__Prompt__:
Only the lines from the start of the data to the line containing "5. Copy the", both included, should be output, exactly and without pictures.

[Extracted data entries]
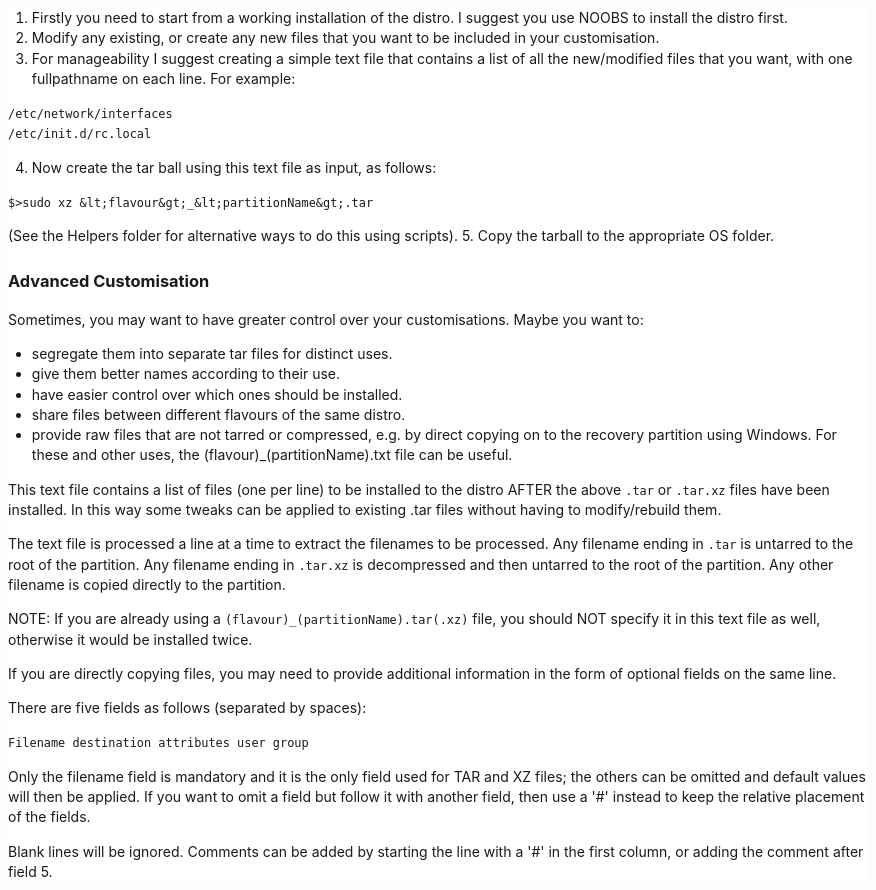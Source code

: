 1. Firstly you need to start from a working installation of the distro. I suggest you use NOOBS to install the distro first.
2. Modify any existing, or create any new files that you want to be included in your customisation.
3. For manageability I suggest creating a simple text file that contains a list of all the new/modified files that you want, with one fullpathname on each line.
For example:

```$>sudo nano files.txt<br>
/etc/network/interfaces
/etc/init.d/rc.local
```

4. Now create the tar ball using this text file as input, as follows:

```$>sudo tar cvf &lt;flavour&gt;_&lt;partitionName&gt;.tar -T files.txt
$>sudo xz &lt;flavour&gt;_&lt;partitionName&gt;.tar
```

(See the Helpers folder for alternative ways to do this using scripts).
5. Copy the tarball to the appropriate OS folder.

### Advanced Customisation
Sometimes, you may want to have greater control over your customisations. Maybe you want to:
* segregate them into separate tar files for distinct uses.
* give them better names according to their use.
* have easier control over which ones should be installed.
* share files between different flavours of the same distro.
* provide raw files that are not tarred or compressed, e.g. by direct copying on to the recovery partition using Windows.
For these and other uses, the (flavour)_(partitionName).txt file can be useful.

This text file contains a list of files (one per line) to be installed to the distro AFTER the above `.tar` or `.tar.xz` files have been installed.  In this way some tweaks can be applied to existing .tar files without having to modify/rebuild them.

The text file is processed a line at a time to extract the filenames to be processed.
Any filename ending in `.tar` is untarred to the root of the partition.
Any filename ending in `.tar.xz` is decompressed and then untarred to the root of the partition.
Any other filename is copied directly to the partition.

NOTE: If you are already using a `(flavour)_(partitionName).tar(.xz)` file, you should NOT specify it in this text file as well, otherwise it would be installed twice.

If you are directly copying files, you may need to provide additional information in the form of optional fields on the same line.

There are five fields as follows (separated by spaces):

	Filename destination attributes user group

Only the filename field is mandatory and it is the only field used for TAR and XZ files; the others can be omitted and default values will then be applied. If you want to omit a field but follow it with another field, then use a '#' instead to keep the relative placement of the fields.

Blank lines will be ignored.
Comments can be added by starting the line with a '#' in the first column, or adding the comment after field 5.
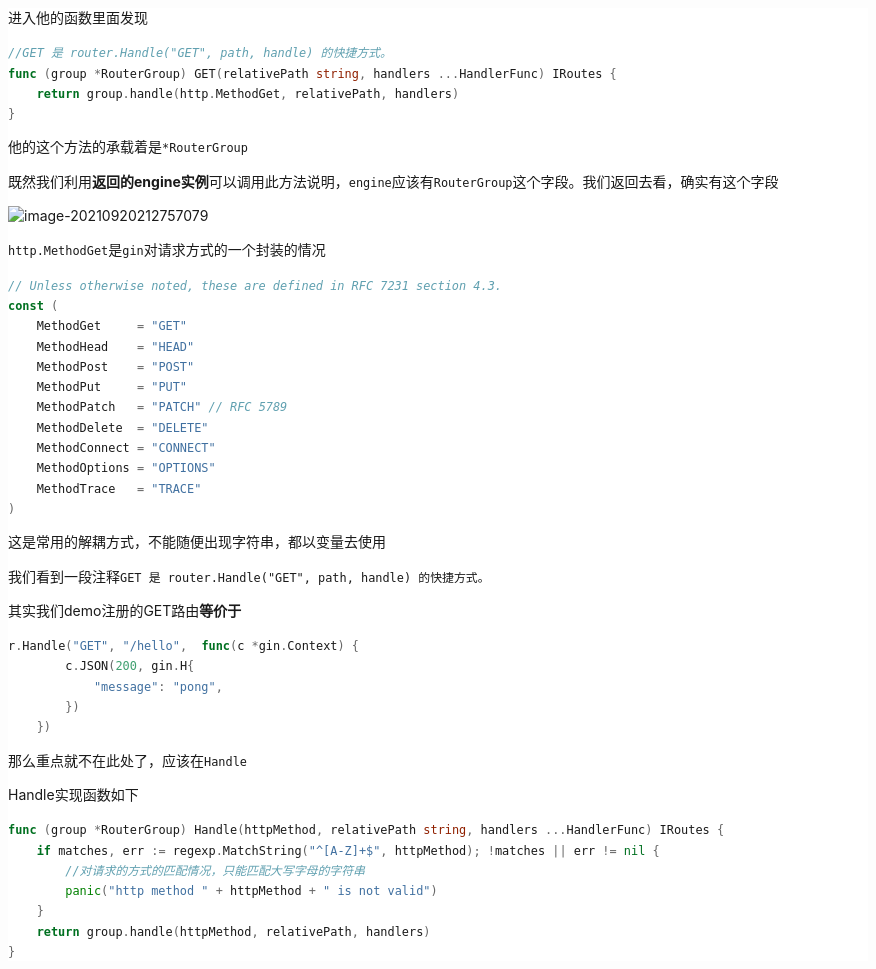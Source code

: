 进入他的函数里面发现

```go
//GET 是 router.Handle("GET", path, handle) 的快捷方式。
func (group *RouterGroup) GET(relativePath string, handlers ...HandlerFunc) IRoutes {
	return group.handle(http.MethodGet, relativePath, handlers)
}
```

他的这个方法的承载着是`*RouterGroup` 

既然我们利用**返回的engine实例**可以调用此方法说明，`engine`应该有`RouterGroup`这个字段。我们返回去看，确实有这个字段

![image-20210920212757079](https://cdn.jsdelivr.net/gh/baici1/image-host/newimg/20210920212804.png)

`http.MethodGet`是`gin`对请求方式的一个封装的情况

```go
// Unless otherwise noted, these are defined in RFC 7231 section 4.3.
const (
	MethodGet     = "GET"
	MethodHead    = "HEAD"
	MethodPost    = "POST"
	MethodPut     = "PUT"
	MethodPatch   = "PATCH" // RFC 5789
	MethodDelete  = "DELETE"
	MethodConnect = "CONNECT"
	MethodOptions = "OPTIONS"
	MethodTrace   = "TRACE"
)
```

这是常用的解耦方式，不能随便出现字符串，都以变量去使用

我们看到一段注释`GET 是 router.Handle("GET", path, handle) 的快捷方式。`

其实我们demo注册的GET路由**等价于**

```go
r.Handle("GET", "/hello",  func(c *gin.Context) {
		c.JSON(200, gin.H{
			"message": "pong",
		})
	})
```

那么重点就不在此处了，应该在`Handle` 

 Handle实现函数如下

```go
func (group *RouterGroup) Handle(httpMethod, relativePath string, handlers ...HandlerFunc) IRoutes {
	if matches, err := regexp.MatchString("^[A-Z]+$", httpMethod); !matches || err != nil {
        //对请求的方式的匹配情况，只能匹配大写字母的字符串
		panic("http method " + httpMethod + " is not valid")
	}
	return group.handle(httpMethod, relativePath, handlers)
}
```
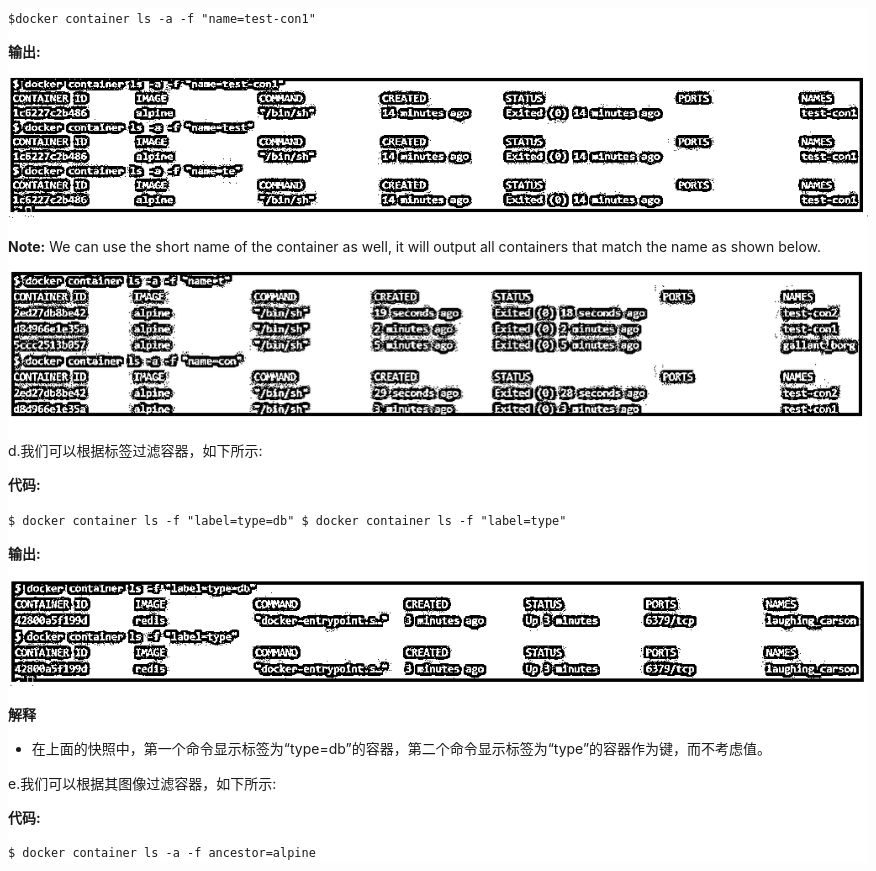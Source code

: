 `$docker container ls -a -f "name=test-con1"`

**输出:**

![filter on the basis of the name](img/cafdda00e2132f9a2857287aca3ec088.png)



**Note:** We can use the short name of the container as well, it will output all containers that match the name as shown below.

![Docker List Containers 10](img/98a2ff2cb919888588a1b4a196068531.png)



d.我们可以根据标签过滤容器，如下所示:

**代码:**

`$ docker container ls -f "label=type=db"
$ docker container ls -f "label=type"`

**输出:**

![Docker List Containers 11](img/27147eca73737131b398a2a680f2531e.png)



**解释**

*   在上面的快照中，第一个命令显示标签为“type=db”的容器，第二个命令显示标签为“type”的容器作为键，而不考虑值。

e.我们可以根据其图像过滤容器，如下所示:

**代码:**

`$ docker container ls -a -f ancestor=alpine`
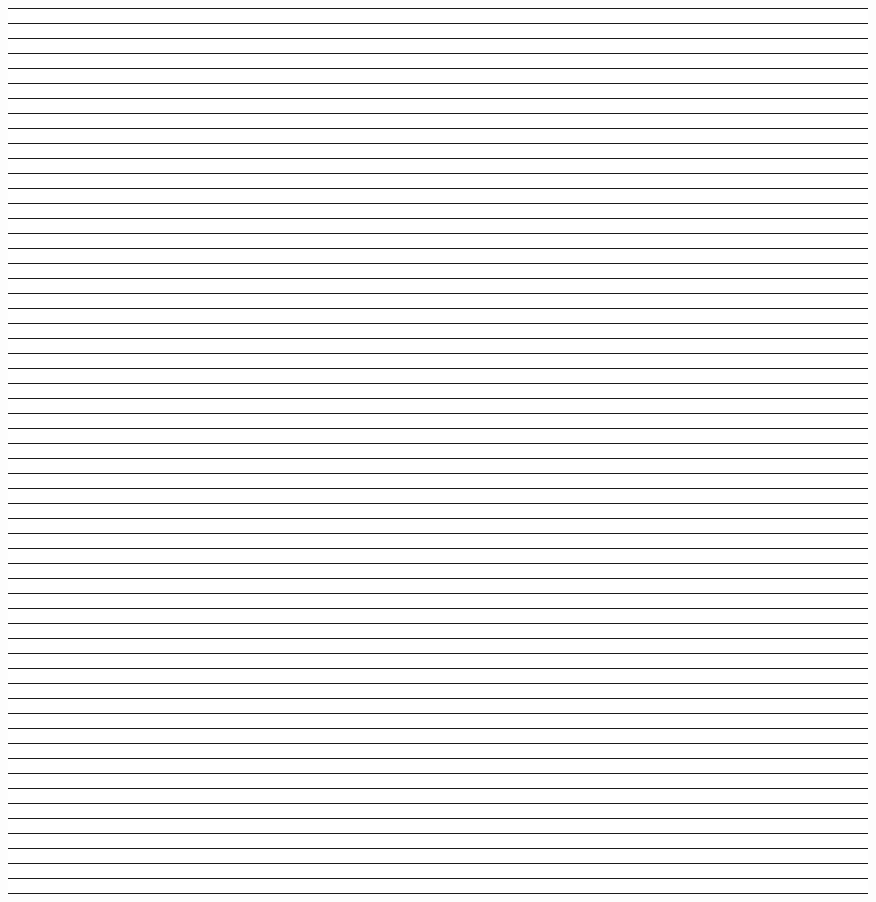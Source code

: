 <div class="page-break"></div>

<hr class="line-for-written-answer" />
<hr class="line-for-written-answer" />
<hr class="line-for-written-answer" />
<hr class="line-for-written-answer" />
<hr class="line-for-written-answer" />
<hr class="line-for-written-answer" />
<hr class="line-for-written-answer" />
<hr class="line-for-written-answer" />
<hr class="line-for-written-answer" />
<hr class="line-for-written-answer" />
<hr class="line-for-written-answer" />
<hr class="line-for-written-answer" />
<hr class="line-for-written-answer" />
<hr class="line-for-written-answer" />
<hr class="line-for-written-answer" />
<hr class="line-for-written-answer" />
<hr class="line-for-written-answer" />
<hr class="line-for-written-answer" />
<hr class="line-for-written-answer" />
<hr class="line-for-written-answer" />
<hr class="line-for-written-answer" />
<hr class="line-for-written-answer" />
<hr class="line-for-written-answer" />
<hr class="line-for-written-answer" />
<hr class="line-for-written-answer" />
<hr class="line-for-written-answer" />
<hr class="line-for-written-answer" />
<hr class="line-for-written-answer" />
<hr class="line-for-written-answer" />
<hr class="line-for-written-answer" />
<hr class="line-for-written-answer" />
<hr class="line-for-written-answer" />

<div class="page-break"></div>

<hr class="line-for-written-answer" />
<hr class="line-for-written-answer" />
<hr class="line-for-written-answer" />
<hr class="line-for-written-answer" />
<hr class="line-for-written-answer" />
<hr class="line-for-written-answer" />
<hr class="line-for-written-answer" />
<hr class="line-for-written-answer" />
<hr class="line-for-written-answer" />
<hr class="line-for-written-answer" />
<hr class="line-for-written-answer" />
<hr class="line-for-written-answer" />
<hr class="line-for-written-answer" />
<hr class="line-for-written-answer" />
<hr class="line-for-written-answer" />
<hr class="line-for-written-answer" />
<hr class="line-for-written-answer" />
<hr class="line-for-written-answer" />
<hr class="line-for-written-answer" />
<hr class="line-for-written-answer" />
<hr class="line-for-written-answer" />
<hr class="line-for-written-answer" />
<hr class="line-for-written-answer" />
<hr class="line-for-written-answer" />
<hr class="line-for-written-answer" />
<hr class="line-for-written-answer" />
<hr class="line-for-written-answer" />
<hr class="line-for-written-answer" />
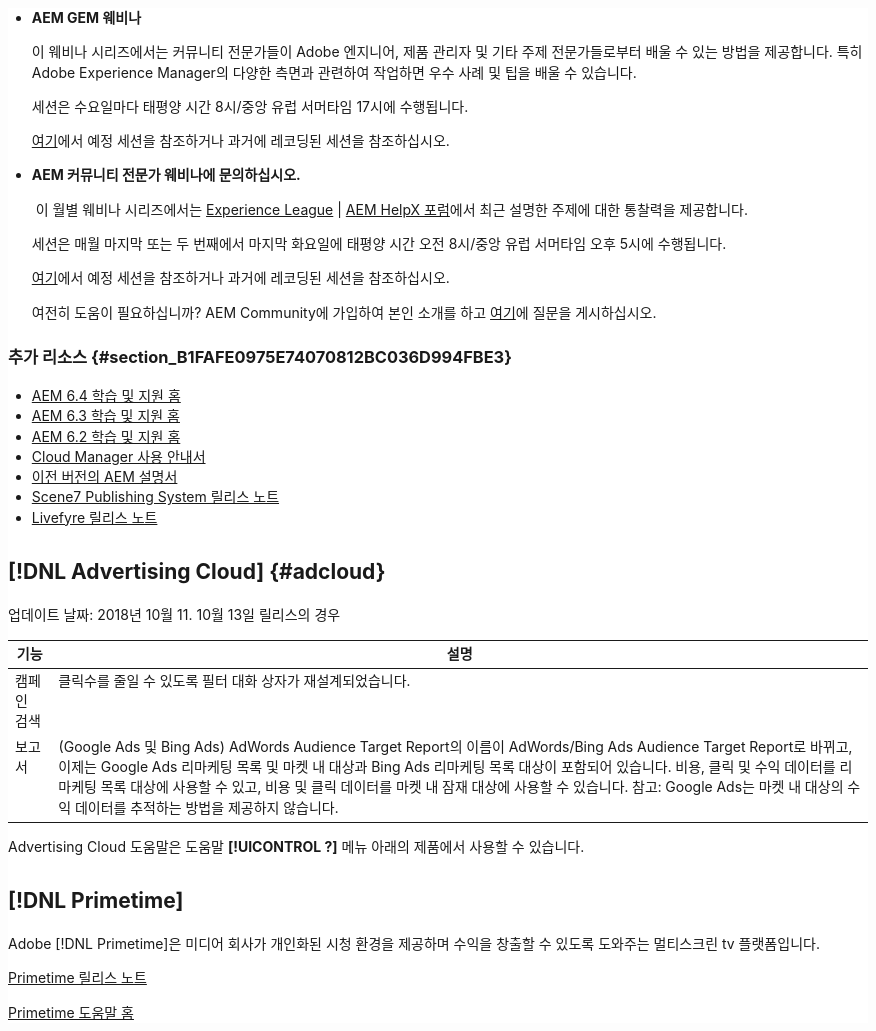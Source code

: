 * **AEM GEM 웨비나**

   이 웨비나 시리즈에서는 커뮤니티 전문가들이 Adobe 엔지니어, 제품 관리자 및 기타 주제 전문가들로부터 배울 수 있는 방법을 제공합니다. 특히 Adobe Experience Manager의 다양한 측면과 관련하여 작업하면 우수 사례 및 팁을 배울 수 있습니다.

   세션은 수요일마다 태평양 시간 8시/중앙 유럽 서머타임 17시에 수행됩니다.

   [여기](https://helpx.adobe.com/experience-manager/kt/eseminars/gems/aem-index.html)에서 예정 세션을 참조하거나 과거에 레코딩된 세션을 참조하십시오.

* **AEM 커뮤니티 전문가 웨비나에 문의하십시오.**

    이 월별 웨비나 시리즈에서는 [Experience League](https://landing.adobe.com/experience-league/) | [AEM HelpX 포럼](https://forums.adobe.com/community/experience-cloud/marketing-cloud/experience-manager)에서 최근 설명한 주제에 대한 통찰력을 제공합니다.

   세션은 매월 마지막 또는 두 번째에서 마지막 화요일에 태평양 시간 오전 8시/중앙 유럽 서머타임 오후 5시에 수행됩니다.

   [여기](https://helpx.adobe.com/experience-manager/kt/eseminars/ask-the-expert/atace-index.html)에서 예정 세션을 참조하거나 과거에 레코딩된 세션을 참조하십시오.

   여전히 도움이 필요하십니까? AEM Community에 가입하여 본인 소개를 하고 [여기](https://forums.adobe.com/message/9643186?cid=AEMNewCommInvite13June_MU_1)에 질문을 게시하십시오.

### 추가 리소스 {#section_B1FAFE0975E74070812BC036D994FBE3}

* [AEM 6.4 학습 및 지원 홈](https://helpx.adobe.com/support/experience-manager/6-4.html)
* [AEM 6.3 학습 및 지원 홈](https://helpx.adobe.com/support/experience-manager/6-3.html)
* [AEM 6.2 학습 및 지원 홈](https://helpx.adobe.com/support/experience-manager/6-2.html)
* [Cloud Manager 사용 안내서](https://helpx.adobe.com/experience-manager/cloud-manager/user-guide.html)
* [이전 버전의 AEM 설명서](https://helpx.adobe.com/experience-manager/aem-previous-versions.html)
* [Scene7 Publishing System 릴리스 노트](https://marketing.adobe.com/resources/help/en_US/s7/release_notes/index.html)
* [Livefyre 릴리스 노트](https://marketing.adobe.com/resources/help/en_US/livefyre/)

## [!DNL Advertising Cloud] {#adcloud}

업데이트 날짜: 2018년 10월 11. 10월 13일 릴리스의 경우

| 기능 | 설명 |
|--- |--- |
| 캠페인 검색 | 클릭수를 줄일 수 있도록 필터 대화 상자가 재설계되었습니다. |
| 보고서 | (Google Ads 및 Bing Ads) AdWords Audience Target Report의 이름이 AdWords/Bing Ads Audience Target Report로 바뀌고, 이제는 Google Ads 리마케팅 목록 및 마켓 내 대상과 Bing Ads 리마케팅 목록 대상이 포함되어 있습니다. 비용, 클릭 및 수익 데이터를 리마케팅 목록 대상에 사용할 수 있고, 비용 및 클릭 데이터를 마켓 내 잠재 대상에 사용할 수 있습니다. 참고: Google Ads는 마켓 내 대상의 수익 데이터를 추적하는 방법을 제공하지 않습니다. |

Advertising Cloud 도움말은 도움말 **[!UICONTROL ?]** 메뉴 아래의 제품에서 사용할 수 있습니다.

## [!DNL Primetime]

Adobe [!DNL Primetime]은 미디어 회사가 개인화된 시청 환경을 제공하며 수익을 창출할 수 있도록 도와주는 멀티스크린 tv 플랫폼입니다.

[Primetime 릴리스 노트](http://help.adobe.com/en_US/primetime/release_notes/index.html)

[Primetime 도움말 홈](http://help.adobe.com/en_US/primetime/)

__Result of the task__:
Source code

: 1. Firstly you need to start from a working installation of the distro. I suggest you use NOOBS to install the distro first.
2. Modify any existing, or create any new files that you want to be included in your customisation.
3. For manageability I suggest creating a simple text file that contains a list of all the new/modified files that you want, with one fullpathname on each line.
For example:

```$>sudo nano files.txt<br>
/etc/network/interfaces
/etc/init.d/rc.local
```

4. Now create the tar ball using this text file as input, as follows:

```$>sudo tar cvf &lt;flavour&gt;_&lt;partitionName&gt;.tar -T files.txt
$>sudo xz &lt;flavour&gt;_&lt;partitionName&gt;.tar
```

(See the Helpers folder for alternative ways to do this using scripts).
5. Copy the tarball to the appropriate OS folder.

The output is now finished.